Aside: Of course, in the longer run also, there are interesting questions about the relationship between these institutional services and network level services but that is a discussion for another day.
We have become used to managing collections of digital resources: images, music, citations. Zotero is one response to the question of how we will manage collections of scholarly resources. Raymond Yee's suggestive triple does good service describing the motivation: we want to be able to easily gather, create, and share resources. This general question has emerged strongly in library contexts recently.
The interesting Digital Lives project was advertized on various lists the other week.
As we move from cultural memory based on physical artifacts, to a hybrid digital and physical environment, and then increasingly shift towards new forms of digital memory, many fundamental new issues arise for research institutions such as the British Library that will be the custodians of and provide research access to digital archives and personal collections created by individuals in the 21st century. ...

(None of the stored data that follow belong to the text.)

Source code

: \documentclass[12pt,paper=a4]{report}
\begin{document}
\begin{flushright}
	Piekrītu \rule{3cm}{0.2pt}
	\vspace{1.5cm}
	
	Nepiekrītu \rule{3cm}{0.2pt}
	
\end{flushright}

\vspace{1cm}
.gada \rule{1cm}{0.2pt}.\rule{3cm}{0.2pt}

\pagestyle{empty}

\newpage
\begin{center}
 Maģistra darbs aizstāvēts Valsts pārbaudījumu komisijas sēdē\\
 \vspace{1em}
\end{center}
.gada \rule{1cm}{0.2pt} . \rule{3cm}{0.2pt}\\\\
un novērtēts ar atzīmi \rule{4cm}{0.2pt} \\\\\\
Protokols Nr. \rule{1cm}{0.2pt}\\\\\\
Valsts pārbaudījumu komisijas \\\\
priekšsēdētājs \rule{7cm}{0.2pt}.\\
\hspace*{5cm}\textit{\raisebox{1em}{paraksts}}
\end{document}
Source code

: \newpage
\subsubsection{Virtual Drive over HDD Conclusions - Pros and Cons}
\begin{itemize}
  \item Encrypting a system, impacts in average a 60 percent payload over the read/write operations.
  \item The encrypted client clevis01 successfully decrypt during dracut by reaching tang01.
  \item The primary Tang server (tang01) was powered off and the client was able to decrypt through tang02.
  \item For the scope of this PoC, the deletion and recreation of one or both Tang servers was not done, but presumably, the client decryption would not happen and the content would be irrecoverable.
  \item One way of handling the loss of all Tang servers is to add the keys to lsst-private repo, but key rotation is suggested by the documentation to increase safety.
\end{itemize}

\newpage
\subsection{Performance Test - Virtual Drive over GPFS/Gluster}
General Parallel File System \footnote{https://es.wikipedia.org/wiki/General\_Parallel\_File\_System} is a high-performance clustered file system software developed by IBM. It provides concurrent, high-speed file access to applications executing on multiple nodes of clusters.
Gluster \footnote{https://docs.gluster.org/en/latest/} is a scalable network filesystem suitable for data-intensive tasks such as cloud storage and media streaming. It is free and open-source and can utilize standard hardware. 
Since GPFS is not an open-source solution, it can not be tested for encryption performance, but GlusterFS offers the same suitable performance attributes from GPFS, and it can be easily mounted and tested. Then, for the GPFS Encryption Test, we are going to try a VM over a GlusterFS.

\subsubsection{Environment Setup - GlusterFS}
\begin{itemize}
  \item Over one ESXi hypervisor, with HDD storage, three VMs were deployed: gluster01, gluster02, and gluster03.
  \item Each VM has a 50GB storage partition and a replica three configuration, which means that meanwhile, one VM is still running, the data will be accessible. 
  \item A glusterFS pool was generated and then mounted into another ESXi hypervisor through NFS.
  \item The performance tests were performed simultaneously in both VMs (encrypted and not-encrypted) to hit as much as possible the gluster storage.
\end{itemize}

... Digital Lives is a major research project focusing on personal digital collections and their relationship with research repositories. It brings together expert curators and practitioners in digital preservation, digital manuscripts, literary collections, web-archiving, history of science, and oral history from within the British Library (one of the world’s leading research libraries) with researchers in the School of Library, Archive and Information Studies at University College London, and The Centre for Information Technology and Law at the University of Bristol. [Digital Lives :: About]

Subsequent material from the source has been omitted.